Salem Clique table of contents
The other book I'm working through, on Chicago's development of transportation policy and politics from 1900-1930, a similarly narrow monograph, but published in 1980, offers a plan much easier to grasp for a non-specialist. If a second edition of Salem Clique is ever in the works, a beefed up outline and table of contents with chapter headings and subheads might be my first request.
The Automobile and Public Transit TOC
Additionally, a book about the "Oregon Style" of newspaper polemic and invective ought to have more verve! I found it drier than I was expecting, not willing to relish the creativity in all the insults and overheated rhetoric. There's more entertainment to be mined here!

But of course there are lots of new and interesting details in the book.

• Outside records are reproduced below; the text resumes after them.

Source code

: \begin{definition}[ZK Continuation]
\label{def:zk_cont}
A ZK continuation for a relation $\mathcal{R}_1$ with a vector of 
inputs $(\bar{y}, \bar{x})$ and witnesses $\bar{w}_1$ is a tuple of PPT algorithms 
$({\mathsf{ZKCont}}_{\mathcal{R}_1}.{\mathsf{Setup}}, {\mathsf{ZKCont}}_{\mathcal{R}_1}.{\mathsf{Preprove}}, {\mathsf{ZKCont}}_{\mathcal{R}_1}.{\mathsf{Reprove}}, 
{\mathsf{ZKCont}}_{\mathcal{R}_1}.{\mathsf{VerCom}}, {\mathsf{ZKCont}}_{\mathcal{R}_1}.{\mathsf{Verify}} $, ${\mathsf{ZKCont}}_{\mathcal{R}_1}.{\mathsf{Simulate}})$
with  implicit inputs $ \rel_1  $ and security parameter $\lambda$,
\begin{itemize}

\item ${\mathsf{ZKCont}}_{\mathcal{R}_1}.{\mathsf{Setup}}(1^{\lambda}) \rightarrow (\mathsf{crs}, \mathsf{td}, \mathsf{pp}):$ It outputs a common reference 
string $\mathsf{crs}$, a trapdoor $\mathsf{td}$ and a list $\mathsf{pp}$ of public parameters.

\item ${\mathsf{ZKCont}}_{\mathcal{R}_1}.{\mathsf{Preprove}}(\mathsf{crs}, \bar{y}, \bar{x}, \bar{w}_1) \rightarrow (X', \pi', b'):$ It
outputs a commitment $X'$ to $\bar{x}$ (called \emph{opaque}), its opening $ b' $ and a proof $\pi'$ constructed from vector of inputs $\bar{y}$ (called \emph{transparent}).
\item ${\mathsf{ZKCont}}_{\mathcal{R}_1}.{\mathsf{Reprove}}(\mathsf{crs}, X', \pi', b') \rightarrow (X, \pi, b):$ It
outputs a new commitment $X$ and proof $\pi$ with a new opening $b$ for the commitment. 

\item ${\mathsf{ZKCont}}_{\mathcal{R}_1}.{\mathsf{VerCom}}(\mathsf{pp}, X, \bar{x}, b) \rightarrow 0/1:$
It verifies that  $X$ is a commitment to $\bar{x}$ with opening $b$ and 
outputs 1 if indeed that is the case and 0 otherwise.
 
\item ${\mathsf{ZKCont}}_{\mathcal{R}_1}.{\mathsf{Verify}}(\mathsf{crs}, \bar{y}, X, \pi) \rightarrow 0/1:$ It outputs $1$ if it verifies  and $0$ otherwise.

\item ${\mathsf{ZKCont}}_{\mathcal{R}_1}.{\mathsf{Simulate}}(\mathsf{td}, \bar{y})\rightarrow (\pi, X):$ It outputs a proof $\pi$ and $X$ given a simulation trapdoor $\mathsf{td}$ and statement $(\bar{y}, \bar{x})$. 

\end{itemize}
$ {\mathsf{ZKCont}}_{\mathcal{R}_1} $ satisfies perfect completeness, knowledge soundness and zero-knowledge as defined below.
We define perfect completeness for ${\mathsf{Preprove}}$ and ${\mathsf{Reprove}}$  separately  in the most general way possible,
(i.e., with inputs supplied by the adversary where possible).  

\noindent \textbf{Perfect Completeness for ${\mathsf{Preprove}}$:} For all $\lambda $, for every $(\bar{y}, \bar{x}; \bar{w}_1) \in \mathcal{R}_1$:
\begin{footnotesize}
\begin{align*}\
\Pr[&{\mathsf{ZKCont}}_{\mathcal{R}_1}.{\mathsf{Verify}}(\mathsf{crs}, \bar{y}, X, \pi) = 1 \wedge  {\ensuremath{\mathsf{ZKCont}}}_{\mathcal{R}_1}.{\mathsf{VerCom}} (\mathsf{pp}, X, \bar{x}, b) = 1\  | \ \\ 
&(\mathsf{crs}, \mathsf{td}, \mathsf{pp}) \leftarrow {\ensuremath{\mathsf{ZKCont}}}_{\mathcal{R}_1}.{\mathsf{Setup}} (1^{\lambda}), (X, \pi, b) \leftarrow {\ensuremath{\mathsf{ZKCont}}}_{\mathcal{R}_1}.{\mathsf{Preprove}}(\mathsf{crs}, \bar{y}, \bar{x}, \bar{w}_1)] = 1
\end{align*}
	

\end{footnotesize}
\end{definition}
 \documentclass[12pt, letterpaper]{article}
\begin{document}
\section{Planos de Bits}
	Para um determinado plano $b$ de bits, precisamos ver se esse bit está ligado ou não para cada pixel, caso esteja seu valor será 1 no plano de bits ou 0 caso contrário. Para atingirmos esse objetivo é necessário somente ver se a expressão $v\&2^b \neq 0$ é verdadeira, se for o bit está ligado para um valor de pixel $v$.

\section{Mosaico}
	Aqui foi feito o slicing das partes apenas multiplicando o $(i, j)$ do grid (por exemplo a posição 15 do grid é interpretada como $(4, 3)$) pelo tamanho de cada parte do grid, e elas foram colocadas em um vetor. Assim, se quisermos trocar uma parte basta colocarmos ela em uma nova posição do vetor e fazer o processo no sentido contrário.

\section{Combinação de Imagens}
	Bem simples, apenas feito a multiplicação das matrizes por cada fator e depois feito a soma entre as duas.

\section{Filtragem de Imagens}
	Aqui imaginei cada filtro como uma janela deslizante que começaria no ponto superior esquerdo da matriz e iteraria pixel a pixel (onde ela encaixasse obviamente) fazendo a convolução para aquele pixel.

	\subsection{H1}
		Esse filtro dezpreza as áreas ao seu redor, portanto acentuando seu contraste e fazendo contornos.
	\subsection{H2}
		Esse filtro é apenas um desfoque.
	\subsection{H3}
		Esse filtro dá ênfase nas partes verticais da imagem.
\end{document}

Bush's farmhand and driver, Jacob Amsler circa 1904
He bought the Harding house in 1903
Most immediately, even though it's not like the information is hidden, it had just never registered that the Benjamin Harding House of 1884 on High Street, basically across the Street from the Bush House, had links to the pre-Statehood heyday of the Salem Clique. Harding was a member. It's remarkable that just a couple years before and after 1880, two key members of the Salem Clique built in what was then suburban south Salem. 30 years later! So it was interesting to learn a little more about Harding. He'd also married into the Bush family with his second wife, so maybe it's not so surprising he'd build then nearby - though his wife had died by then.

About him the National Register nomination for the house says:
On his arrival in Oregon in 1850, Benjamin F. Harding became clerk of the House of the Oregon Territorial Legislature. He was Speaker of the House from Marion County in 1852 and 1853 and a member for the State Legislature in 1859 and 1860. He was Speaker of the House in 1860. He was Secretary of the Territory from 1855 to 1859 by appointment of President Pierce, and served as acting Governor in 1856 in the absence of Governor Curry....After the death of Colonel E. D. Baker of the United States Senate at the battle of Ball's Bluff, Harding was elected to fill the unexpired term and served in the United States Senate from September 12, 1863 to March 3, 1865. This was his final official service for the people and the Democratic party...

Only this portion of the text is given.